Una catástrofe como la que se está enfrentando exige gran prudencia en los juicios. Chile fue reiteradamente elogiado por autoridades y medios extranjeros por su preparación frente a situaciones de desastre en las horas iniciales tras el reciente terremoto. Y, sin duda, frente a la magnitud de lo ocurrido, el país ha estado resistiendo en mejor pie que muchas otras naciones, incluso desarrolladas: en el pasado no lejano, sismos de menor intensidad han causado estragos comparativamente mayores en Japón, y el huracán Katrina evidenció las deficiencias en la superpotencia estadounidense. Probablemente, un sismo de 8,8 grados que alcanzara a la mitad más poblada de cualquier otro país de la región latinoamericana habría tenido efectos aniquiladores, en tanto que el nuestro, aunque malherido, ha seguido funcionando.
No obstante, precisamente porque Chile ha debido aprender de una larga y dolorosa experiencia, el realismo exige registrar no solo los logros, sino las deficiencias que habrá que corregir. La jornada puso de manifiesto demasiadas insuficiencias y fallas como para que podamos sentirnos satisfechos.
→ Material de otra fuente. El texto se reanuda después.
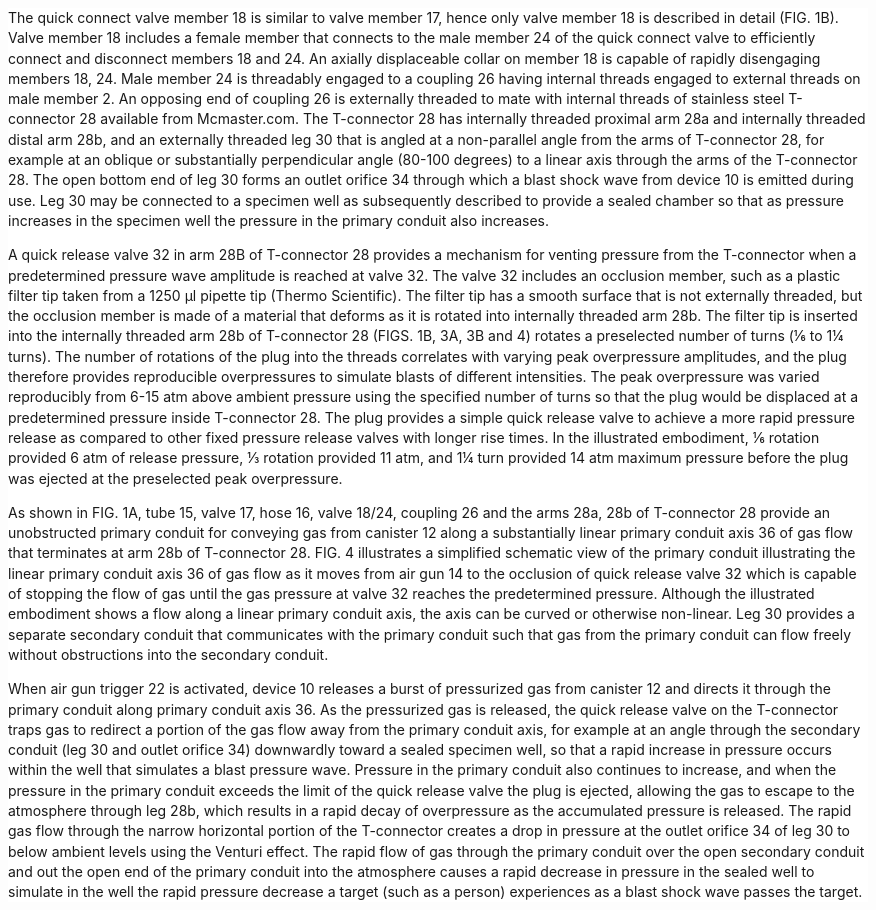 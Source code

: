 The quick connect valve member 18 is similar to valve member 17, hence only valve member 18 is described in detail (FIG. 1B). Valve member 18 includes a female member that connects to the male member 24 of the quick connect valve to efficiently connect and disconnect members 18 and 24. An axially displaceable collar on member 18 is capable of rapidly disengaging members 18, 24. Male member 24 is threadably engaged to a coupling 26 having internal threads engaged to external threads on male member 2. An opposing end of coupling 26 is externally threaded to mate with internal threads of stainless steel T-connector 28 available from Mcmaster.com. The T-connector 28 has internally threaded proximal arm 28a and internally threaded distal arm 28b, and an externally threaded leg 30 that is angled at a non-parallel angle from the arms of T-connector 28, for example at an oblique or substantially perpendicular angle (80-100 degrees) to a linear axis through the arms of the T-connector 28. The open bottom end of leg 30 forms an outlet orifice 34 through which a blast shock wave from device 10 is emitted during use. Leg 30 may be connected to a specimen well as subsequently described to provide a sealed chamber so that as pressure increases in the specimen well the pressure in the primary conduit also increases.

A quick release valve 32 in arm 28B of T-connector 28 provides a mechanism for venting pressure from the T-connector when a predetermined pressure wave amplitude is reached at valve 32. The valve 32 includes an occlusion member, such as a plastic filter tip taken from a 1250 μl pipette tip (Thermo Scientific). The filter tip has a smooth surface that is not externally threaded, but the occlusion member is made of a material that deforms as it is rotated into internally threaded arm 28b. The filter tip is inserted into the internally threaded arm 28b of T-connector 28 (FIGS. 1B, 3A, 3B and 4) rotates a preselected number of turns (⅙ to 1¼ turns). The number of rotations of the plug into the threads correlates with varying peak overpressure amplitudes, and the plug therefore provides reproducible overpressures to simulate blasts of different intensities. The peak overpressure was varied reproducibly from 6-15 atm above ambient pressure using the specified number of turns so that the plug would be displaced at a predetermined pressure inside T-connector 28. The plug provides a simple quick release valve to achieve a more rapid pressure release as compared to other fixed pressure release valves with longer rise times. In the illustrated embodiment, ⅙ rotation provided 6 atm of release pressure, ⅓ rotation provided 11 atm, and 1¼ turn provided 14 atm maximum pressure before the plug was ejected at the preselected peak overpressure.

As shown in FIG. 1A, tube 15, valve 17, hose 16, valve 18/24, coupling 26 and the arms 28a, 28b of T-connector 28 provide an unobstructed primary conduit for conveying gas from canister 12 along a substantially linear primary conduit axis 36 of gas flow that terminates at arm 28b of T-connector 28. FIG. 4 illustrates a simplified schematic view of the primary conduit illustrating the linear primary conduit axis 36 of gas flow as it moves from air gun 14 to the occlusion of quick release valve 32 which is capable of stopping the flow of gas until the gas pressure at valve 32 reaches the predetermined pressure. Although the illustrated embodiment shows a flow along a linear primary conduit axis, the axis can be curved or otherwise non-linear. Leg 30 provides a separate secondary conduit that communicates with the primary conduit such that gas from the primary conduit can flow freely without obstructions into the secondary conduit.

When air gun trigger 22 is activated, device 10 releases a burst of pressurized gas from canister 12 and directs it through the primary conduit along primary conduit axis 36. As the pressurized gas is released, the quick release valve on the T-connector traps gas to redirect a portion of the gas flow away from the primary conduit axis, for example at an angle through the secondary conduit (leg 30 and outlet orifice 34) downwardly toward a sealed specimen well, so that a rapid increase in pressure occurs within the well that simulates a blast pressure wave. Pressure in the primary conduit also continues to increase, and when the pressure in the primary conduit exceeds the limit of the quick release valve the plug is ejected, allowing the gas to escape to the atmosphere through leg 28b, which results in a rapid decay of overpressure as the accumulated pressure is released. The rapid gas flow through the narrow horizontal portion of the T-connector creates a drop in pressure at the outlet orifice 34 of leg 30 to below ambient levels using the Venturi effect. The rapid flow of gas through the primary conduit over the open secondary conduit and out the open end of the primary conduit into the atmosphere causes a rapid decrease in pressure in the sealed well to simulate in the well the rapid pressure decrease a target (such as a person) experiences as a blast shock wave passes the target.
Desde luego, resalta la evidencia de que el sistema oficial de comunicaciones, informaciones, transmisión de instrucciones, envío de socorros y equipos especializados es insólitamente deficiente para el grado de avance de la tecnología -siendo de lamentar que, al menos en las primeras 36 horas, no hicieran excepción a esto ni las autoridades gubernamentales no mostraron disponer de redes alternativas para esos efectos si colapsan los medios normales por una emergencia.
La muestra más grave de ello fue que la propia Presidenta de la República -tan justamente apreciada y querida por su incansable y cálida sensibilidad ante la desgracia y la angustia de miles de compatriotas- descartara prematuramente la posibilidad de maremotos, que, sin embargo, se produjeron y cobraron víctimas. Se imputó al día siguiente la equivocación a la Armada, que ciertamente deberá explicar esta situación al país, pero subsiste el hecho de que el sistema de alarma temprana no funcionó. Todo lo anterior es inaceptable.
Igualmente incomprensible es que debieran aflorar saqueos en múltiples puntos de la zona estragada -principalmente en Concepción, pero también en la capital. Se hacía obvio que la seguridad pública estaba severamente amagada, y que el multisecular mecanismo constitucional para enfrentar tales casos habría debido utilizarse desde el día anterior, para evitar lo que sucedió.
No sorprende, en cambio, que otros servicios estatales como los de salud -sin reservas de sangre suficientes- o de Gendarmería -con fugas de presos y motines- estén mostrando redobladamente limitaciones.